Study suggests durable immunity against COVID-19 variants

The blood of people infected by SARS-CoV-2 shows telltale signals of immunity against new variants of the novel coronavirus as long as 11 months following infection, according to a new laboratory study from Oregon Health & Science University.

The study, originally posted to the preprint server MedRxiv in June, was published in The Journal of Infectious Diseases Dec. 1.

"We think these results give us real reason for optimism," said senior author Bill Messer, M.D., Ph.D., assistant professor of molecular microbiology and immunology, and medicine (infectious diseases) in the OHSU School of Medicine. "The current variants of concern are not likely to truly escape the immune system of people who have recovered from infection."

Messer emphasized that vaccination is the best protection against reinfection, and that the vaccine is also the best protection for people who have not had COVID-19 to avoid getting infected or becoming seriously ill or dying from it.

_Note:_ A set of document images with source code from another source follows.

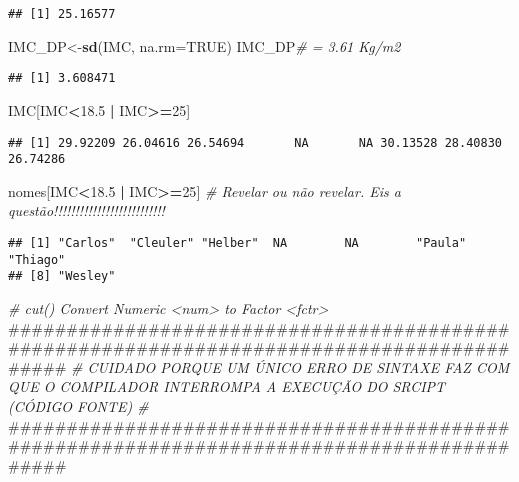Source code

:\documentclass[]{article}
\newenvironment{Shaded}{\begin{snugshade}}{\end{snugshade}}
\newcommand{\KeywordTok}[1]{\textcolor[rgb]{0.13,0.29,0.53}{\textbf{#1}}}
\newcommand{\DataTypeTok}[1]{\textcolor[rgb]{0.13,0.29,0.53}{#1}}
\newcommand{\DecValTok}[1]{\textcolor[rgb]{0.00,0.00,0.81}{#1}}
\newcommand{\FloatTok}[1]{\textcolor[rgb]{0.00,0.00,0.81}{#1}}
\newcommand{\StringTok}[1]{\textcolor[rgb]{0.31,0.60,0.02}{#1}}
\newcommand{\CommentTok}[1]{\textcolor[rgb]{0.56,0.35,0.01}{\textit{#1}}}
\newcommand{\OtherTok}[1]{\textcolor[rgb]{0.56,0.35,0.01}{#1}}
\newcommand{\OperatorTok}[1]{\textcolor[rgb]{0.81,0.36,0.00}{\textbf{#1}}}
\newcommand{\NormalTok}[1]{#1}
\begin{document}
\begin{verbatim}
## [1] 25.16577
\end{verbatim}

\begin{Shaded}
\begin{Highlighting}[]
\NormalTok{IMC_DP<-}\KeywordTok{sd}\NormalTok{(IMC, }\DataTypeTok{na.rm=}\OtherTok{TRUE}\NormalTok{)}
\NormalTok{IMC_DP}\CommentTok{# =  3.61 Kg/m2}
\end{Highlighting}
\end{Shaded}

\begin{verbatim}
## [1] 3.608471
\end{verbatim}

\begin{Shaded}
\begin{Highlighting}[]
\NormalTok{IMC[IMC}\OperatorTok{<}\FloatTok{18.5} \OperatorTok{|}\StringTok{ }\NormalTok{IMC}\OperatorTok{>=}\DecValTok{25}\NormalTok{]}
\end{Highlighting}
\end{Shaded}

\begin{verbatim}
## [1] 29.92209 26.04616 26.54694       NA       NA 30.13528 28.40830 26.74286
\end{verbatim}

\begin{Shaded}
\begin{Highlighting}[]
\NormalTok{nomes[IMC}\OperatorTok{<}\FloatTok{18.5} \OperatorTok{|}\StringTok{ }\NormalTok{IMC}\OperatorTok{>=}\DecValTok{25}\NormalTok{] }\CommentTok{# Revelar ou não revelar. Eis a questão!!!!!!!!!!!!!!!!!!!!!!!!!!}
\end{Highlighting}
\end{Shaded}

\begin{verbatim}
## [1] "Carlos"  "Cleuler" "Helber"  NA        NA        "Paula"   "Thiago" 
## [8] "Wesley"
\end{verbatim}

\begin{Shaded}
\begin{Highlighting}[]
\CommentTok{# cut() Convert Numeric <num> to Factor <fctr>}
\NormalTok{###########################################################################################}
\CommentTok{# CUIDADO PORQUE UM ÚNICO ERRO DE SINTAXE FAZ COM QUE O COMPILADOR INTERROMPA A EXECUÇÃO DO SRCIPT (CÓDIGO FONTE)  #}
\NormalTok{###########################################################################################}
\end{Highlighting}
\end{Shaded}
\end{document}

The new findings involved testing of blood drawn from 24 people who had been infected with the SARS-CoV-2 virus, with severity ranging from asymptomatic to hospitalization at OHSU Hospital.

Researchers found that asymptomatic cases and some of the people with mild symptoms did not always have SARS-CoV-2-specific antibodies in their blood serum. However, researchers were able to detect patrolling immune cells—called memory B cells—that are programmed to produce SARS-CoV-2 antibodies in the blood of all the people tested.

They discovered that these memory B cells not only appeared to react to the original wild-type SARS-Co-V-2 virus, but they also recognized so-called variants of concern.

The findings suggest that immune protection may endure long term, potentially forestalling the need for vaccine booster shots.

At more than 11 months, the study is the longest post-infection period measured to date. However, researchers say it's not possible to definitively say whether the B cell response that researchers discovered in blood serum would correlate to an actual effective immune response in people exposed to the virus.

The authors stimulated B cells to secrete antibodies—simulating a repeat infection. Although the antibodies appeared to recognize the variants, researchers were unable to say definitively whether the antibodies would protect against the virus variants.

"We probably don't have enough longitudinal data at this point," said co-author Zoe Lyski, a graduate student in the Messer lab at OHSU and lead author on the study. "These data do allow us to think optimistically about handling the variants. It suggests that if someone is exposed to a variant of concern, the memory B cells generated by vaccination or natural infection are poised to respond."